After dinner, we put on some music and went upstairs to the library. I filled Jake in on the case while I pulled out books and notes on hex reversals. “Since you have to babysit, want to help me bring Alex back?” I wished I hadn’t said the word babysit; it reminded me of what happened to the last person who stayed with me to make sure I was safe. It hadn’t worked out well for Tish. I couldn’t live with one more person being hurt or killed on my account, and Jake had already had his turn.

“I don’t know, short stuff. I kind of like Alex better this way.”

I expected Gandalf to bite Jake, but he held his furry head high as he sniffed past us and went next door to my bedroom. I heard a thump as he jumped on my bed, thus ensuring no one else would be using it anytime soon. Sebastian followed him.

My life was an utter zoo.

I sorted the papers on my worktable, and began reading while Jake listened to music and did a close inspection of my shelves. “Don’t touch anything,” I warned him. “Some of it bites.”

He stepped farther back but kept looking. He’d known I was a wizard since Katrina and had been to the house quite a few times before and after, but he’d never been here, in my workspace.

Each glass container on the floor-to-ceiling shelves held magical herbs, stones, or metal shavings. A small refrigerator kept perishable materials usable. Candles stood like colorful sentinels guarding several shelves, different colors for different types of spells. Then there were the oddities I’d occasionally need: alligator skin, a rooster’s claw, a jar of cat’s-eye marbles, old iron containers.

There were also the books, of course. Jake pulled out a pamphlet on the historical undead, and settled into a chair while I worked.
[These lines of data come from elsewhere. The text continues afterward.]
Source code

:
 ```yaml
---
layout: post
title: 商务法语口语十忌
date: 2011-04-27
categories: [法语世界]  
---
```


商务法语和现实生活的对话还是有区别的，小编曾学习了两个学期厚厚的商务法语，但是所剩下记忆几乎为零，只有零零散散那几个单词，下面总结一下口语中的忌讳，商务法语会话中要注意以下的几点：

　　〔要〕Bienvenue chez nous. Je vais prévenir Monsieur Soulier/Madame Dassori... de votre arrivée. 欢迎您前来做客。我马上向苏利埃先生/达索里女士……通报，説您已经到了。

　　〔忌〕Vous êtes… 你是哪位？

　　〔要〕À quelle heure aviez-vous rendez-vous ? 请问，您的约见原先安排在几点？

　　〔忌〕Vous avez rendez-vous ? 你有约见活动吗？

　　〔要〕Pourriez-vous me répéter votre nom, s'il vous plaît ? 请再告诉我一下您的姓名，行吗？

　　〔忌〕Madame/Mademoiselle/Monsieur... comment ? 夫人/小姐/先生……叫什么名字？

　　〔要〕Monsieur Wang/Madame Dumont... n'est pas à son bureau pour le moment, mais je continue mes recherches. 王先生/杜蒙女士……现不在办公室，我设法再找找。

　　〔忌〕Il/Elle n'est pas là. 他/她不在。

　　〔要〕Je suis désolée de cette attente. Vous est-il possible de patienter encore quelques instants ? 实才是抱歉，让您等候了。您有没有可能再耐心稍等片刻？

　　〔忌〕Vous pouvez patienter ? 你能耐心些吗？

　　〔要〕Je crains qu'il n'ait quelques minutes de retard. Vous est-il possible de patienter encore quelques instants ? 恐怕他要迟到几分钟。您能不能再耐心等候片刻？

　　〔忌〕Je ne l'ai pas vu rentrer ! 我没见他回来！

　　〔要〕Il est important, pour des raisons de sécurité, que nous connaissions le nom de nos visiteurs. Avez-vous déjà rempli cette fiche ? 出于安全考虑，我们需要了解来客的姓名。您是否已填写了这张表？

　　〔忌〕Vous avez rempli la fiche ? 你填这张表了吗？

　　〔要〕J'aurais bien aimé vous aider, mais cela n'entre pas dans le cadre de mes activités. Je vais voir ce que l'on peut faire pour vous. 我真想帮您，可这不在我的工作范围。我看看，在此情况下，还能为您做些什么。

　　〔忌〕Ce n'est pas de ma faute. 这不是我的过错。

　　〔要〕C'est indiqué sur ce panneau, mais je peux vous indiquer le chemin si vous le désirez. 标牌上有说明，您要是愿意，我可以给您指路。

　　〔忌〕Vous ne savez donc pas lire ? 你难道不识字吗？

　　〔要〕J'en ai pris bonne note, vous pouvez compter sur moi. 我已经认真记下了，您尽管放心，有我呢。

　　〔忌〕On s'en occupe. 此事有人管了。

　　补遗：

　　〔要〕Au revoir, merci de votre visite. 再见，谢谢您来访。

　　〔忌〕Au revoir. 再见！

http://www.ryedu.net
I finally found three hex-reversal potions I thought might do the job. Two were fairly simple; the third not so simple but guaranteed to work. I made sure none of the ingredients would hurt Alex if the reversal didn’t take, and picked the first of the easier ones.

“Want to help?” I asked Jake.

“Sure.” He put the pamphlet aside and returned to the worktable, which I’d cleared of everything except the big wrought-iron cross permanently affixed to the center.

Jake fingered it absently. “All this craziness I never knew existed. You have to believe in God to stay sane, don’t you?”

I nodded. “You have to believe there’s a reason behind it all, that at least in the end, the good guys win.”

“Just wish I knew why things happen.”

I thought of what Jake had been through between Afghanistan and werewolves, and the fact that he was still standing here, willing to find his place in a new world. I thought of Katrina. I thought of Tish. “I’m not sure we ever really understand the reason. We just have to believe there is one.”

I made a list of ingredients for the first potion and had him gather them from the shelves while I pulled out the bowls and pans I’d need. While he finished, I went into the bedroom. Gandalf was stretched across the bed horizontally, head on his paws, looking morose. Sebastian snored softly on top of the dresser.

I stretched out on the bed next to Gandalf and scratched his head. “I found three things to try. If they don’t work, they won’t hurt you. I want to try the simplest ones first because if they work, they’re faster. Are you willing to experiment?”

He rolled over in a dead cockroach pose, and I rubbed his tummy.

“Sorry to interrupt such an intimate moment, but the stuff’s ready.” Jake stood in the doorway, a half smile on his face I couldn’t interpret. I sent out a few emotional feelers, but got very little. On top of his new garou nature, his enforcer training was showing; he’d learned how to shield his mind. Interesting that he thought to do it around me.

I got to my feet and headed for the library, Gandalf padding behind me and Jake bringing up the rear.

The first potion was four simple ingredients: a piece of string for memory, a bit of a broken mirror for self, some ground horehound for reversing sorcery, and something of Alex’s. I clipped a small corner from his wallet and added the leather bit to the other items in a small box of onyx, used for breaking bonds. I sat on a floor cushion in the corner, where I did my grounding rituals in the mornings, and shut my eyes, gathering my magic and channeling it into the box. I might have to use the staff later tonight, but I’d put it off as long as I could.